* **WHAT IS BEING ASKED**
In the data below, which lines hold the word "Hecke"? Copy them.
[MATERIAL PROVIDED]
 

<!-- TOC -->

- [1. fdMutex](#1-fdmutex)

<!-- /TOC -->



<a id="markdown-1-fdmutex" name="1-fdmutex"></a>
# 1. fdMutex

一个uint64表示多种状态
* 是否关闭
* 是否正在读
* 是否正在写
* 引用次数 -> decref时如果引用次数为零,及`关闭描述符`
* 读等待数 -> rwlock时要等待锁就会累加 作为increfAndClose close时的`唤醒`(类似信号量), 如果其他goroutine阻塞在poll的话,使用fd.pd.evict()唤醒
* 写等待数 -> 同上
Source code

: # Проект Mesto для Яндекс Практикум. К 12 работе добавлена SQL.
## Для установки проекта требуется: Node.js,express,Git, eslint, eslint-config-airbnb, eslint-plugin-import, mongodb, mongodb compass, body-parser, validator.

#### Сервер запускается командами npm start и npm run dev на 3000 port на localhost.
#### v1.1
[/MATERIAL PROVIDED]
[MATERIAL PROVIDED]
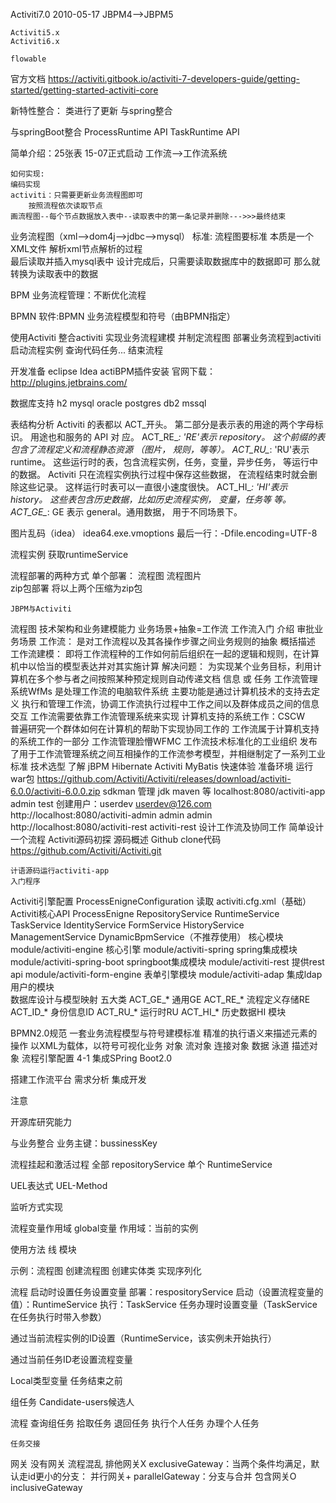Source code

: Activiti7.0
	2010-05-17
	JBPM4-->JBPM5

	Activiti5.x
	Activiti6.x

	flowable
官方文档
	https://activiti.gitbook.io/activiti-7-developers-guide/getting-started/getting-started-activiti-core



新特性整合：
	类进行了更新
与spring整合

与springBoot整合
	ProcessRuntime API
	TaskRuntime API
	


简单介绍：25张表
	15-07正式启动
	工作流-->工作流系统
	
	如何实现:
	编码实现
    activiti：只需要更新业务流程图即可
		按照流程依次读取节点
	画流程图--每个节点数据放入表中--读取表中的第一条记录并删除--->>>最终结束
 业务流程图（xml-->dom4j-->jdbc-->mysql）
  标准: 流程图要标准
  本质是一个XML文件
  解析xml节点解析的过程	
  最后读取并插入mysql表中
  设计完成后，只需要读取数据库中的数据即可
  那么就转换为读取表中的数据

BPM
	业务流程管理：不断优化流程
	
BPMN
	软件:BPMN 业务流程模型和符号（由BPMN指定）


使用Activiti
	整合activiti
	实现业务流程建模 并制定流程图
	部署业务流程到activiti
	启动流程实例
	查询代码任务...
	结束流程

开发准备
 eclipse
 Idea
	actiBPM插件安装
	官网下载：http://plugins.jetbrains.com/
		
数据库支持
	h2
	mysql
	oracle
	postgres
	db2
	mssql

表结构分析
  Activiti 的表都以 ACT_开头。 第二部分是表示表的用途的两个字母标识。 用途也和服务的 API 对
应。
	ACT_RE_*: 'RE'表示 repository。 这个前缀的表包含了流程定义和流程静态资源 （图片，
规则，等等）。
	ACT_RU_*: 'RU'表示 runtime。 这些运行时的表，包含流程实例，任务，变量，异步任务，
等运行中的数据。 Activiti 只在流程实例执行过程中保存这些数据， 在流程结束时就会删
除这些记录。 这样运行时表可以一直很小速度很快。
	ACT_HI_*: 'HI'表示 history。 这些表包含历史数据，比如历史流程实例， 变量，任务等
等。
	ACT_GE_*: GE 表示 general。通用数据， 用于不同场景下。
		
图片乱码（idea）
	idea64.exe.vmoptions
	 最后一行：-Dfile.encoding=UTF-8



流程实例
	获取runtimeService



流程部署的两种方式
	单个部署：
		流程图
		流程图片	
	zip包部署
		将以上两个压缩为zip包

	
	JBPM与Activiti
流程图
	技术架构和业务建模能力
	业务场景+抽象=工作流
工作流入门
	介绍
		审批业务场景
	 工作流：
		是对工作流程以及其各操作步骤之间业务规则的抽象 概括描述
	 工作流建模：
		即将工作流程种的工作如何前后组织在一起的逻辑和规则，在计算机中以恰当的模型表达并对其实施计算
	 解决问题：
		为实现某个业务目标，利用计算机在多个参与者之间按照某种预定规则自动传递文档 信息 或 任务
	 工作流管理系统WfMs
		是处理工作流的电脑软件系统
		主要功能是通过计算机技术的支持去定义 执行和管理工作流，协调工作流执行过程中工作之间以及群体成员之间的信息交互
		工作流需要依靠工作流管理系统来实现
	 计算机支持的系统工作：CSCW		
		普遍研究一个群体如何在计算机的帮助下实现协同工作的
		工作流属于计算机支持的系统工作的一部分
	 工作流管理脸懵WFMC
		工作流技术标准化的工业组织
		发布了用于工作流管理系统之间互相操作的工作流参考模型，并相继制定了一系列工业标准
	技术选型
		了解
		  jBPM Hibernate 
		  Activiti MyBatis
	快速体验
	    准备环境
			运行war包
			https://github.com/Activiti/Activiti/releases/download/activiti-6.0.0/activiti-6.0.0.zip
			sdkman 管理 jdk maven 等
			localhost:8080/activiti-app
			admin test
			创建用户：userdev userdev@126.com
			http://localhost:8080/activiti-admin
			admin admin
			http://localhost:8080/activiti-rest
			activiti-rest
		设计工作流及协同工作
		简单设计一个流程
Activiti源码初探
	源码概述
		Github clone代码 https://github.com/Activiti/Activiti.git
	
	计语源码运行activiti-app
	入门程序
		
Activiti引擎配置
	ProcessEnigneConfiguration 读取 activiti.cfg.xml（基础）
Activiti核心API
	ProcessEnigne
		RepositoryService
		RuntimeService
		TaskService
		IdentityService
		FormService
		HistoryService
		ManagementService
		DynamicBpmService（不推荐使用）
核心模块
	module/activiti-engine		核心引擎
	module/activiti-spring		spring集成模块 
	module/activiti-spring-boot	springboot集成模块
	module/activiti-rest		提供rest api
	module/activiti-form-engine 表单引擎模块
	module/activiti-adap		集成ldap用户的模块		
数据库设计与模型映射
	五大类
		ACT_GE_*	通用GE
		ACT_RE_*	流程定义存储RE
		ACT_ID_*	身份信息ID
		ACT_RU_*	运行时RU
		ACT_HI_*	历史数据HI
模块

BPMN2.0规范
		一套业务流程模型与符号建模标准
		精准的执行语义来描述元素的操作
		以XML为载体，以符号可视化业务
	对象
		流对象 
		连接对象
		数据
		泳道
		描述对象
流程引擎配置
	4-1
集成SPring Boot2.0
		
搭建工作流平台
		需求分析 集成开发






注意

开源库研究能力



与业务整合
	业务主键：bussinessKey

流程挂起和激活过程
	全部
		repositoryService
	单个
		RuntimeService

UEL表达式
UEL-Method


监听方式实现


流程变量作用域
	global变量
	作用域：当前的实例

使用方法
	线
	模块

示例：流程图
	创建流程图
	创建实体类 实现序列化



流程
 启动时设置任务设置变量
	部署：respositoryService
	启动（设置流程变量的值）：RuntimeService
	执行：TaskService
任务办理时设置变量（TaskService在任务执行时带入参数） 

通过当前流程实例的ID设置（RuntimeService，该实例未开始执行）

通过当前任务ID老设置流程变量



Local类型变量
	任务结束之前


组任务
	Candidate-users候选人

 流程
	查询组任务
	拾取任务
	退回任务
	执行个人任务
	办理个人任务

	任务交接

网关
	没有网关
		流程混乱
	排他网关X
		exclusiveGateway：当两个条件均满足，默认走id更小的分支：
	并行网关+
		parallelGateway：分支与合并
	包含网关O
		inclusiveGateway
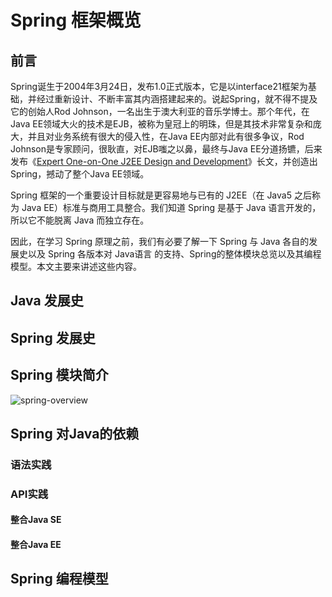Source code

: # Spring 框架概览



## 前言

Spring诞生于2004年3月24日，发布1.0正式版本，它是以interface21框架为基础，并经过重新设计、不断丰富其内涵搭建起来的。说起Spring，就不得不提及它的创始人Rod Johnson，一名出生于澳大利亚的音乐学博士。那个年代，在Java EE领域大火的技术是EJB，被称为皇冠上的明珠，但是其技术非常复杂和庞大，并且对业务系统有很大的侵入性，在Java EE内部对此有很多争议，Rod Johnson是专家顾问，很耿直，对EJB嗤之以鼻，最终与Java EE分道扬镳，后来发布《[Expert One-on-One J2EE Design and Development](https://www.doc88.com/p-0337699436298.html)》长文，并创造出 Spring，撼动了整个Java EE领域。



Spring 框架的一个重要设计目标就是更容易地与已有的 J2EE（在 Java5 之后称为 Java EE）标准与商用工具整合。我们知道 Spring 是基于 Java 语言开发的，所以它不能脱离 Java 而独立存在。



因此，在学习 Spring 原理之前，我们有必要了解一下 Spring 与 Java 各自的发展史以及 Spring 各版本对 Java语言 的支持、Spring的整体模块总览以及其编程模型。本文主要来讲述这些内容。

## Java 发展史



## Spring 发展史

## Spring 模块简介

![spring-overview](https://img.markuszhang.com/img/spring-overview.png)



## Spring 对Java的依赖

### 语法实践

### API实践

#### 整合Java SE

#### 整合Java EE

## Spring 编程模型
[/MATERIAL PROVIDED]
[MATERIAL PROVIDED]
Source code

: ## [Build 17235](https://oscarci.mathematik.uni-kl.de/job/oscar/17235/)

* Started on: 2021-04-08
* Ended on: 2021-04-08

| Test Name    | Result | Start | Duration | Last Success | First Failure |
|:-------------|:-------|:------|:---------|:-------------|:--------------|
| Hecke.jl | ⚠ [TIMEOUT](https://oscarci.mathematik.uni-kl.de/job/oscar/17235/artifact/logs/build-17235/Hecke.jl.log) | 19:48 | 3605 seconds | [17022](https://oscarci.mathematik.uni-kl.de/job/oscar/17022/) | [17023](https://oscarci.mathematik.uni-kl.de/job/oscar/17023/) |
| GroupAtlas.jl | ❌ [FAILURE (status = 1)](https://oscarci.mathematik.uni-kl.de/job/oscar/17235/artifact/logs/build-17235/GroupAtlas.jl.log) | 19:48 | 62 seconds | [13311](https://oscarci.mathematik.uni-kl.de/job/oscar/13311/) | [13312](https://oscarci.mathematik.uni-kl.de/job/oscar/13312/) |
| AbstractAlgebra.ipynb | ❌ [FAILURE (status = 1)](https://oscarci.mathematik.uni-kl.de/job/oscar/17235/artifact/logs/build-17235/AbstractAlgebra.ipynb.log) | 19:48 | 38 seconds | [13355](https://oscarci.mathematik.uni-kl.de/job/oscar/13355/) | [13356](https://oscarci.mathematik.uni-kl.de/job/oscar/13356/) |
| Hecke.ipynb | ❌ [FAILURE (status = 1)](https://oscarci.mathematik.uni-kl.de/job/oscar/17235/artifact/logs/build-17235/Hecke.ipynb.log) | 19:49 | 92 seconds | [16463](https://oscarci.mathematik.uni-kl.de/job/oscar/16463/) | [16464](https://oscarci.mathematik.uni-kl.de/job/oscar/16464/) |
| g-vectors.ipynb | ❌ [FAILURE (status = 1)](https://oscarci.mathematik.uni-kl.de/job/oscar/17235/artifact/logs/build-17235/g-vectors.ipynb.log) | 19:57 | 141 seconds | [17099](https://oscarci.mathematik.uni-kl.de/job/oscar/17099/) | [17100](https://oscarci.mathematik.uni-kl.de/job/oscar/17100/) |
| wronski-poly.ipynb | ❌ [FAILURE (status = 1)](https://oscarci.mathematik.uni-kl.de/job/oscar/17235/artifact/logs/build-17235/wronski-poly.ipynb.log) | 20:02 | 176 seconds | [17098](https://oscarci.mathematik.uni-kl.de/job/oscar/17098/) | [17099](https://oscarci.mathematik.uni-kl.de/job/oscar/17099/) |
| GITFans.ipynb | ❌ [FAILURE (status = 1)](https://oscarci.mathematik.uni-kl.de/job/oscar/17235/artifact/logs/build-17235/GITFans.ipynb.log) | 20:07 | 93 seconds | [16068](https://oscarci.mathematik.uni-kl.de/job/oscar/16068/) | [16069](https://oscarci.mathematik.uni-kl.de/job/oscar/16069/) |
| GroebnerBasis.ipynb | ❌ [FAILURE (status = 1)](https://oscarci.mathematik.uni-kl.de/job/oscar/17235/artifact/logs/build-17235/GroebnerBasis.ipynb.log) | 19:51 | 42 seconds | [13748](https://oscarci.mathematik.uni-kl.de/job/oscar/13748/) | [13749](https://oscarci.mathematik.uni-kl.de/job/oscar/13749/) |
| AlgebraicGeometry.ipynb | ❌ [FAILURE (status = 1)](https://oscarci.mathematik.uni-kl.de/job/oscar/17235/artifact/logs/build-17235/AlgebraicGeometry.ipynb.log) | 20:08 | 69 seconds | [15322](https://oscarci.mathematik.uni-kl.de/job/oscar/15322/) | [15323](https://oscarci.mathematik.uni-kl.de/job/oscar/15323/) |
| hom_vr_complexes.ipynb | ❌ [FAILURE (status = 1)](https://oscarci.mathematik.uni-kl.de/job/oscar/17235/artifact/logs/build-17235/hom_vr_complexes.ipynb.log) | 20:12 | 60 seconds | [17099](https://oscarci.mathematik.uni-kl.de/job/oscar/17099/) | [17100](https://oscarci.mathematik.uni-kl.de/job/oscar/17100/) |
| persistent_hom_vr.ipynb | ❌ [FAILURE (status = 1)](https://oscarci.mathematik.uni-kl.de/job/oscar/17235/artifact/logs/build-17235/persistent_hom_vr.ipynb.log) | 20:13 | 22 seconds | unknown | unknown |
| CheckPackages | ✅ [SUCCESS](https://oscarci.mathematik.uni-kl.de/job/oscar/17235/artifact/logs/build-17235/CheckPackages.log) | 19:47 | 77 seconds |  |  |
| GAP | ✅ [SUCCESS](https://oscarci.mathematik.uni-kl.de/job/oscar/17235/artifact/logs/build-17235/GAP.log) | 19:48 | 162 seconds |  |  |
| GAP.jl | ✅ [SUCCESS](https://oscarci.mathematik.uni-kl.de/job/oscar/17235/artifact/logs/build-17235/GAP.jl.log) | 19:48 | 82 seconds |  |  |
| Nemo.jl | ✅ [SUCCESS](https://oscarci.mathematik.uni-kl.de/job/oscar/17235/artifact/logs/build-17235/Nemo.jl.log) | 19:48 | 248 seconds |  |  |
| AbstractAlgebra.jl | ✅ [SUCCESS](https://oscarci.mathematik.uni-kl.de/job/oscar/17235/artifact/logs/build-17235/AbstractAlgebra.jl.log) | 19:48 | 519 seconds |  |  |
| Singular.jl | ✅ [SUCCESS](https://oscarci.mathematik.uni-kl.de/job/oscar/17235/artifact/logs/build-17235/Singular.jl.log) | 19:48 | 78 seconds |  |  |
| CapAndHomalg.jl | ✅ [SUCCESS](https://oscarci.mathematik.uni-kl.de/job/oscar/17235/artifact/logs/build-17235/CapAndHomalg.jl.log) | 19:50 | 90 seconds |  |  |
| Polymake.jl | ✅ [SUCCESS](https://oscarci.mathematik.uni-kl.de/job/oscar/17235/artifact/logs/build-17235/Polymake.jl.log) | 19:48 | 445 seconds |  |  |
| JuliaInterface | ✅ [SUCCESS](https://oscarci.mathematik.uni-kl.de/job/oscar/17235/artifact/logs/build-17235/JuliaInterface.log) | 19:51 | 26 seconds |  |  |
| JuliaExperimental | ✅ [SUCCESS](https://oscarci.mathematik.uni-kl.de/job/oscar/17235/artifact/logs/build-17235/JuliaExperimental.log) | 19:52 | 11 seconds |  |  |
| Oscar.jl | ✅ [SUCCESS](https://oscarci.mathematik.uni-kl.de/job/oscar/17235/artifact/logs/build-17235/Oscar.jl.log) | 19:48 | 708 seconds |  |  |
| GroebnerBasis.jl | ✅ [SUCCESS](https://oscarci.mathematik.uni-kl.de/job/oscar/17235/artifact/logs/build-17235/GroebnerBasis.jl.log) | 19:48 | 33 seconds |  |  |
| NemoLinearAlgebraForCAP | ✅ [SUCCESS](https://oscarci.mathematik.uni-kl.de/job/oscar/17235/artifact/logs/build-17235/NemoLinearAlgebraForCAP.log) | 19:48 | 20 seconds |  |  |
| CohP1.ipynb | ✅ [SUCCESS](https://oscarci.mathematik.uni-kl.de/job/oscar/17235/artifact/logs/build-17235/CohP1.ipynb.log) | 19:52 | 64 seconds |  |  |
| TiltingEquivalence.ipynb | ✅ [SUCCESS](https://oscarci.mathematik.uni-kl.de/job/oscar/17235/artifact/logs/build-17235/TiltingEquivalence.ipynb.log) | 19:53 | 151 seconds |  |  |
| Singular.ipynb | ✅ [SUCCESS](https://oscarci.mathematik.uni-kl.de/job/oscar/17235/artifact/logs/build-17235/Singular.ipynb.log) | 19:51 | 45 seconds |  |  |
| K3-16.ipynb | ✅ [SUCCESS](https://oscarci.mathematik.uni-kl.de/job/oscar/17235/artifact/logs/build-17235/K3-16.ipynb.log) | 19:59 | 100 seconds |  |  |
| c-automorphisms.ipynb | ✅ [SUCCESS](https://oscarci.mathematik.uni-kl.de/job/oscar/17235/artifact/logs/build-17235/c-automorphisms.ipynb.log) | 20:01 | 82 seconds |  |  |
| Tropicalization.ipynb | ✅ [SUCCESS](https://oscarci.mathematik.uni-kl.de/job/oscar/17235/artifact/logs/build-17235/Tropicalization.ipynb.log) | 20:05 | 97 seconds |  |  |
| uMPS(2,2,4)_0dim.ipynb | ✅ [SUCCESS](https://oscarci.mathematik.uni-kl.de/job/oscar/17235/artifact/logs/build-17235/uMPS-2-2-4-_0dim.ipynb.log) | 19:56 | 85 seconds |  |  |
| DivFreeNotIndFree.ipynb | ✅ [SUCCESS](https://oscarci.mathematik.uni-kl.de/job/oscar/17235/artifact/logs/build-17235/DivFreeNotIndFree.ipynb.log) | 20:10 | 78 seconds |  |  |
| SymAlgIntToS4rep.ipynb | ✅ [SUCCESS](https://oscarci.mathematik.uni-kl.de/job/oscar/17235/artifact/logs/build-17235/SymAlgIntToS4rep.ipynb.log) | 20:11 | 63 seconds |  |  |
[/MATERIAL PROVIDED]
* **COMPLETED EXERCISE**
| Hecke.jl | ⚠ [TIMEOUT](https://oscarci.mathematik.uni-kl.de/job/oscar/17235/artifact/logs/build-17235/Hecke.jl.log) | 19:48 | 3605 seconds | [17022](https://oscarci.mathematik.uni-kl.de/job/oscar/17022/) | [17023](https://oscarci.mathematik.uni-kl.de/job/oscar/17023/) |
| Hecke.ipynb | ❌ [FAILURE (status = 1)](https://oscarci.mathematik.uni-kl.de/job/oscar/17235/artifact/logs/build-17235/Hecke.ipynb.log) | 19:49 | 92 seconds | [16463](https://oscarci.mathematik.uni-kl.de/job/oscar/16463/) | [16464](https://oscarci.mathematik.uni-kl.de/job/oscar/16464/) |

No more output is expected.